Il testo originario prevedeva la deroga al tetto sugli stipendi solo per le forze di polizia, carabinieri e amministrazione penitenziaria. Poi però è arrivata la novità. Il ministero dell’Economia, guidato da Daniele Franco, lo ha inserito tra gli emendamenti da “riformulare” e nella riformulazione sono state inserite tutte le altre figure ministeriali: cioè i capi dipartimento dei ministeri, il segretario generale della presidenza del consiglio dei ministri e i segretari generali dei ministeri. Diventa pertanto difficile da decifrare quel “disappunto” fatto filtrare da Palazzo Chigi che, poche ore dopo l’approvazione in Aula, ha relegato la deroga a una “dinamica squisitamente parlamentare” e di intesa tra i partiti, provocando la reazione e le critiche di quasi tutti i soggetti politici, anche di Partito democratico e Italia viva, che in aula (insieme a Forza Italia) hanno votato a favore. Astenuti Fratelli d’Italia, Movimento 5 stelle e Lega.

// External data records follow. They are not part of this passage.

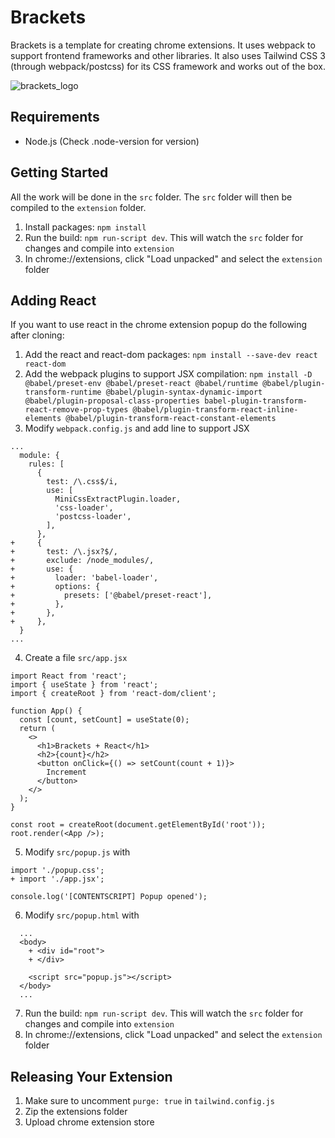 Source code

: # Brackets

Brackets is a template for creating chrome extensions. It uses webpack to
support frontend frameworks and other libraries. It also uses Tailwind CSS 3
(through webpack/postcss) for its CSS framework and works out of the box.

![brackets_logo](https://user-images.githubusercontent.com/99235/177054577-1ccaa562-fc34-4b69-a830-8b0308b4189e.png)

## Requirements

- Node.js (Check .node-version for version)

## Getting Started

All the work will be done in the `src` folder. The `src` folder will then be
compiled to the `extension` folder.

1. Install packages: `npm install`
2. Run the build: `npm run-script dev`. This will watch the `src` folder for changes and compile into `extension`
3. In chrome://extensions, click "Load unpacked" and select the `extension` folder

## Adding React

If you want to use react in the chrome extension popup do the following after cloning:

1. Add the react and react-dom packages: `npm install --save-dev react react-dom`
2. Add the webpack plugins to support JSX compilation: `npm install -D @babel/preset-env @babel/preset-react @babel/runtime @babel/plugin-transform-runtime @babel/plugin-syntax-dynamic-import @babel/plugin-proposal-class-properties babel-plugin-transform-react-remove-prop-types @babel/plugin-transform-react-inline-elements @babel/plugin-transform-react-constant-elements`
3. Modify `webpack.config.js` and add line to support JSX
```
...
  module: {
    rules: [
      {
        test: /\.css$/i,
        use: [
          MiniCssExtractPlugin.loader,
          'css-loader',
          'postcss-loader',
        ],
      },
+     {
+       test: /\.jsx?$/,
+       exclude: /node_modules/,
+       use: {
+         loader: 'babel-loader',
+         options: {
+           presets: ['@babel/preset-react'],
+         },
+       },
+     },
  }
...
```

4. Create a file `src/app.jsx`
```
import React from 'react';
import { useState } from 'react';
import { createRoot } from 'react-dom/client';

function App() {
  const [count, setCount] = useState(0);
  return (
    <>
      <h1>Brackets + React</h1>
      <h2>{count}</h2>
      <button onClick={() => setCount(count + 1)}>
        Increment
      </button>
    </>
  );
}

const root = createRoot(document.getElementById('root'));
root.render(<App />);
```

5. Modify `src/popup.js` with
```
import './popup.css';
+ import './app.jsx';

console.log('[CONTENTSCRIPT] Popup opened');
```

6. Modify `src/popup.html` with
```
  ...
  <body>
    + <div id="root">
    + </div>

    <script src="popup.js"></script>
  </body>
  ...
```


7. Run the build: `npm run-script dev`. This will watch the `src` folder for changes and compile into `extension`
8. In chrome://extensions, click "Load unpacked" and select the `extension` folder

## Releasing Your Extension

1. Make sure to uncomment `purge: true` in `tailwind.config.js`
2. Zip the extensions folder
3. Upload chrome extension store
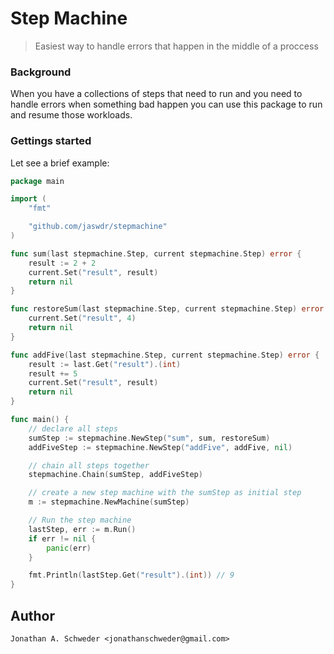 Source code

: # Step Machine

> Easiest way to handle errors that happen in the middle of a proccess

### Background

When you have a collections of steps that need to run and you need to handle errors when something bad happen you can use this package to run and resume those workloads.

### Gettings started

Let see a brief example:

```go
package main

import (
	"fmt"

	"github.com/jaswdr/stepmachine"
)

func sum(last stepmachine.Step, current stepmachine.Step) error {
	result := 2 + 2
	current.Set("result", result)
	return nil
}

func restoreSum(last stepmachine.Step, current stepmachine.Step) error {
	current.Set("result", 4)
	return nil
}

func addFive(last stepmachine.Step, current stepmachine.Step) error {
	result := last.Get("result").(int)
	result += 5
	current.Set("result", result)
	return nil
}

func main() {
	// declare all steps
	sumStep := stepmachine.NewStep("sum", sum, restoreSum)
	addFiveStep := stepmachine.NewStep("addFive", addFive, nil)

	// chain all steps together
	stepmachine.Chain(sumStep, addFiveStep)

	// create a new step machine with the sumStep as initial step
	m := stepmachine.NewMachine(sumStep)

	// Run the step machine
	lastStep, err := m.Run()
	if err != nil {
		panic(err)
	}

	fmt.Println(lastStep.Get("result").(int)) // 9
}
```

## Author
    Jonathan A. Schweder <jonathanschweder@gmail.com>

Su questo punto interviene anche il sindacato dei carabinieri: “Se è vero che Draghi non era a conoscenza di questo colpo grosso, allora dovrebbe immediatamente sostituire tutti gli alti dirigenti che, attraverso un senatore, hanno messo in difficoltà l’intera compagine governativa” dichiara in una nota Davide Satta, segretario generale aggiunto dell’Unione sindacale italiana carabinieri (Usic). “Siamo certi che dopo due giorni tutta questa polemica finirà nel dimenticatoio – continua – e avremo dirigenti sempre più ricchi e dipendenti dello Stato ancora più poveri”. “Merito e responsabilità devono essere retribuiti adeguatamente, ma i modi e i tempi di questa norma appaiono molto discutibili. Innanzitutto perché inseriti nel decreto sostegni che dovrebbe fornire, in emergenza, aiuti alle famiglie e alle imprese mentre sembra che l’aiuto sia per pochi privilegiati”, afferma Stefano Paoloni, segretario generale del sindacato autonomo di Polizia (Sap). Stessi toni quelli di Donato Capece, segretario generale del Sappe, sindacato autonomo Polizia Penitenziaria: “E’ a dir poco scandaloso che, mentre i poliziotti penitenziari rischiano ogni giorno la vita in carcere per poco più di mille euro al mese rappresentando lo Stato nella pericolosa prima linea delle sezioni detentive, vi sia chi ha predisposto e fatto approvare un emendamento al decreto Aiuti bis che deroga al tetto dei 240 mila euro per i dirigenti pubblici. Tutto questo è vergognoso!”.